Problem to solve
Set down the lines below exactly as they stand, please. Go from the first through the one containing "to approximate second".

Saved data entries
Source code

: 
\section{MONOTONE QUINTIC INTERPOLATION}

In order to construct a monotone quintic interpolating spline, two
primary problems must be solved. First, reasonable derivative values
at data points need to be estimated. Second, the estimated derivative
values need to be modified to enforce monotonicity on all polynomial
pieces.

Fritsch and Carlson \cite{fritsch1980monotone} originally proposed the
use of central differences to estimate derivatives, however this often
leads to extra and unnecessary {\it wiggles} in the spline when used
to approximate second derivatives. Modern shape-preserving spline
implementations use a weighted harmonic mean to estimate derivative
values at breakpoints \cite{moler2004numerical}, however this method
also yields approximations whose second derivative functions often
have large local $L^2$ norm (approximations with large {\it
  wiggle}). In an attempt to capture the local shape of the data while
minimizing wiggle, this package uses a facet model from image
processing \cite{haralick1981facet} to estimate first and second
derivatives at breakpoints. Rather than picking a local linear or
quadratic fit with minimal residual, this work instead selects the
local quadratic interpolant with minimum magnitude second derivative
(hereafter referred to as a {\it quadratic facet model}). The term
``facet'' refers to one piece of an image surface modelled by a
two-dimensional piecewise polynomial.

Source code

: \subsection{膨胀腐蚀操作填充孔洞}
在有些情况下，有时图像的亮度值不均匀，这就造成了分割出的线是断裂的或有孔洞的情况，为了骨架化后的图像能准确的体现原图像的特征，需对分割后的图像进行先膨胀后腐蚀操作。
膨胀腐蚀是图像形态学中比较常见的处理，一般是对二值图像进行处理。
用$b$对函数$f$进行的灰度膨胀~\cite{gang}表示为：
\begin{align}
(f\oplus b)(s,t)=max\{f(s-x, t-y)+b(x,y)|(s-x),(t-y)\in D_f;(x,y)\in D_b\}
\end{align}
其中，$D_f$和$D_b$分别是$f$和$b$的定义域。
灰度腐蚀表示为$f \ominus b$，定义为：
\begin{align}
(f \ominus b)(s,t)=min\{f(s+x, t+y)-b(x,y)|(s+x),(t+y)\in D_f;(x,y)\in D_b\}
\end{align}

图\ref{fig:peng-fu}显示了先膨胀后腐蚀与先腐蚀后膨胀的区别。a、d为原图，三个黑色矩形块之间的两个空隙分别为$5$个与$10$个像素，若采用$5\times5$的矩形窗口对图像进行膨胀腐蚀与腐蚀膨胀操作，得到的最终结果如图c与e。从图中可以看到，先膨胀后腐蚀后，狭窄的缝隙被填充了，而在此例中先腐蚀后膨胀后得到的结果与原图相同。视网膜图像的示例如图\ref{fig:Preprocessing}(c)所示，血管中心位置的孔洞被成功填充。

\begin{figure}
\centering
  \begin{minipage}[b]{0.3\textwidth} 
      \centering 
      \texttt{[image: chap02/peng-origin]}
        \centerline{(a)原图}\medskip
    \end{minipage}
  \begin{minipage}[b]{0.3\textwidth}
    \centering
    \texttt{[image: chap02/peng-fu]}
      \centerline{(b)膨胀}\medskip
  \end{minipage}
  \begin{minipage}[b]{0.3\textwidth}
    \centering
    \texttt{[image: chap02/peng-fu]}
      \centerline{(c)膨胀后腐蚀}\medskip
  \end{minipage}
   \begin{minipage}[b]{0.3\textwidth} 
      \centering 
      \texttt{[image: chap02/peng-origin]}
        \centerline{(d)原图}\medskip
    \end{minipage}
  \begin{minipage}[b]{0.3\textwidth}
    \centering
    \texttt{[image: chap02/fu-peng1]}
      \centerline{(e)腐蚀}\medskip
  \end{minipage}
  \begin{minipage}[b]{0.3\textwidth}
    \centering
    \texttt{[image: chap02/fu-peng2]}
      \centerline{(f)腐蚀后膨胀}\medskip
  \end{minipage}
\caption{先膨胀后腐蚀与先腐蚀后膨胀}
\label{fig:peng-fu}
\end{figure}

Solution to the problem
Source code

: 
\section{MONOTONE QUINTIC INTERPOLATION}

In order to construct a monotone quintic interpolating spline, two
primary problems must be solved. First, reasonable derivative values
at data points need to be estimated. Second, the estimated derivative
values need to be modified to enforce monotonicity on all polynomial
pieces.

Fritsch and Carlson \cite{fritsch1980monotone} originally proposed the
use of central differences to estimate derivatives, however this often
leads to extra and unnecessary {\it wiggles} in the spline when used
to approximate second derivatives. Modern shape-preserving spline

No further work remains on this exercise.